(Saved entries)
• • • • • • •
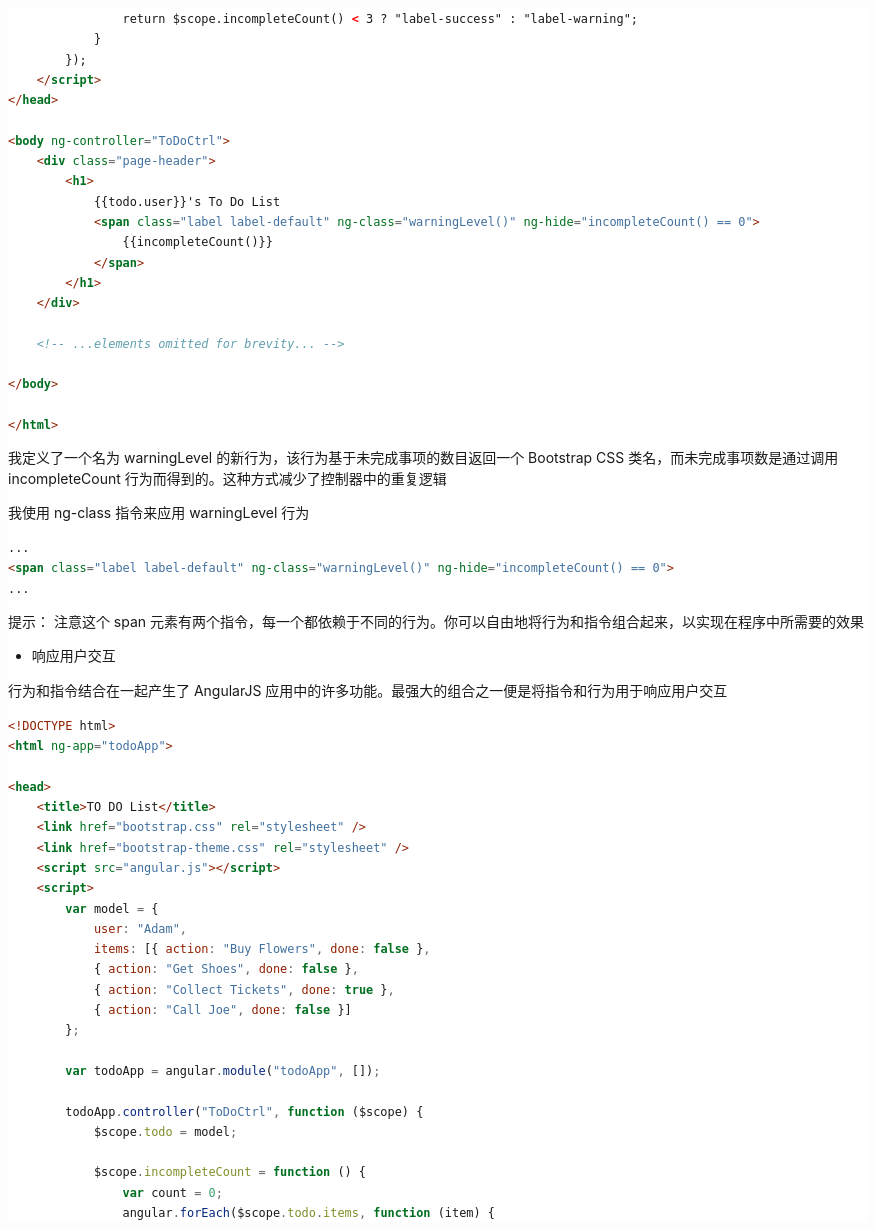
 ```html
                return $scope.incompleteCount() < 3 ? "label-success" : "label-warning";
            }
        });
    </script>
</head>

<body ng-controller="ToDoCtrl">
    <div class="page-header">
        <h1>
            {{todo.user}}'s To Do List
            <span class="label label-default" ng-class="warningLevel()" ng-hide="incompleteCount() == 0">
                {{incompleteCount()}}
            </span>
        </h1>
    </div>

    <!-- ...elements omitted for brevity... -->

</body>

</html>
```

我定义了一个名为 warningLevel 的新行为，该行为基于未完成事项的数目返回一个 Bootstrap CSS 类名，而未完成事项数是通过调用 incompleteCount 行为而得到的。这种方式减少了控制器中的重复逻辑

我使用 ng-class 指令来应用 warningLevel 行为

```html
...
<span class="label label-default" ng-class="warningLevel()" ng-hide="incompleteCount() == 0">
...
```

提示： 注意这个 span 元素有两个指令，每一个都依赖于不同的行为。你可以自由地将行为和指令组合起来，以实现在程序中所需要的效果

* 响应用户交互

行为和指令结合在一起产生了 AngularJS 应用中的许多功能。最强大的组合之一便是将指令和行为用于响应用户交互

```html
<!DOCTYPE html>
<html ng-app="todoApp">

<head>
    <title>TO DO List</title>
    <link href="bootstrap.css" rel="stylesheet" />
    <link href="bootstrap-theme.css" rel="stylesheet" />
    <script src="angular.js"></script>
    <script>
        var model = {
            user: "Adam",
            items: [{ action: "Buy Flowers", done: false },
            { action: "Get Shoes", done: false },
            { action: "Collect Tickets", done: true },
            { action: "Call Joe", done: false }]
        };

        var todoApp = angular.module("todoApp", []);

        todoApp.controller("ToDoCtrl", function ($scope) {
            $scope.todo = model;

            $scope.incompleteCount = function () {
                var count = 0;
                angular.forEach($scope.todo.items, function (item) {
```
• • • • • • •
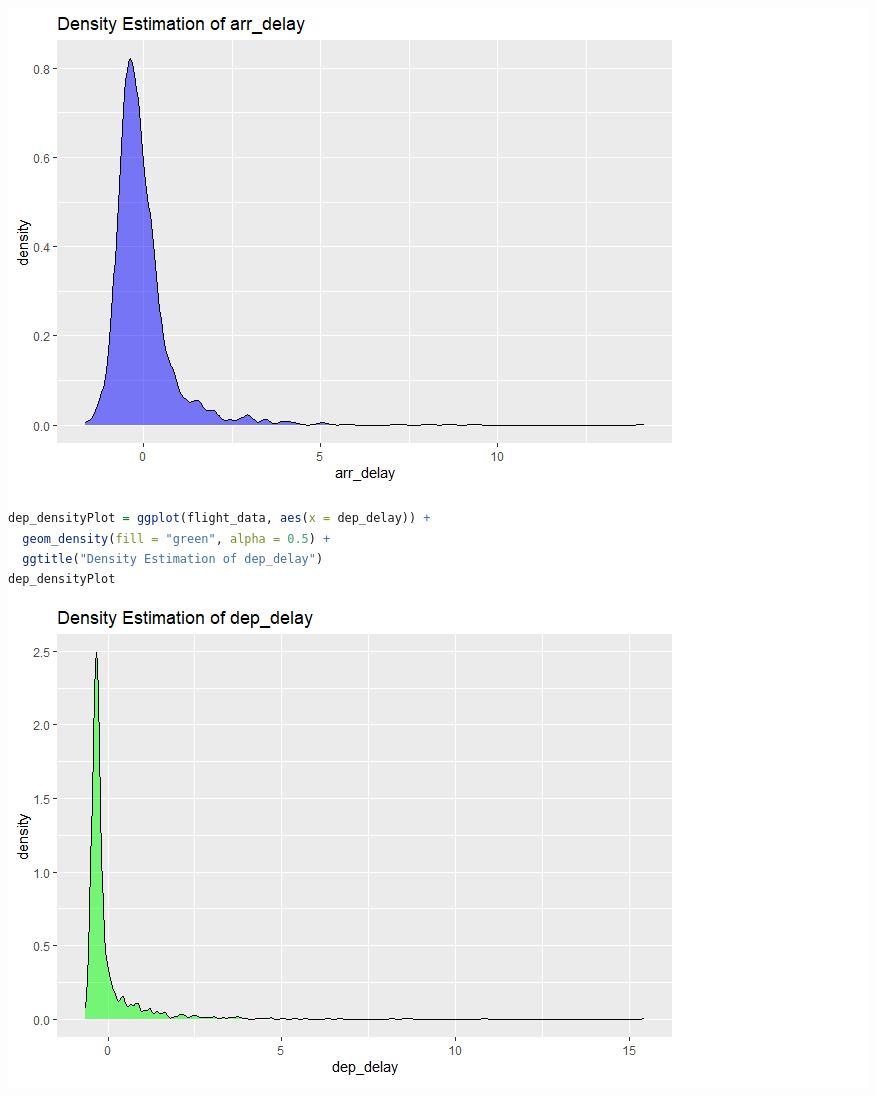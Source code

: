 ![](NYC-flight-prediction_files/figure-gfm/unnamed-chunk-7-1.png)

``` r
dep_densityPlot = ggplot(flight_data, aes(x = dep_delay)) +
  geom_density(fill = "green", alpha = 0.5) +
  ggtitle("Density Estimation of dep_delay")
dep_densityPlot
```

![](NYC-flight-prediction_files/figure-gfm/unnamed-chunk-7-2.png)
• • • • • • •
Exercise brief
Where in the entries above does the word "warningLevel" appear? Copy each line that has it.

Answer space
            <span class="label label-default" ng-class="warningLevel()" ng-hide="incompleteCount() == 0">
我定义了一个名为 warningLevel 的新行为，该行为基于未完成事项的数目返回一个 Bootstrap CSS 类名，而未完成事项数是通过调用 incompleteCount 行为而得到的。这种方式减少了控制器中的重复逻辑
我使用 ng-class 指令来应用 warningLevel 行为
<span class="label label-default" ng-class="warningLevel()" ng-hide="incompleteCount() == 0">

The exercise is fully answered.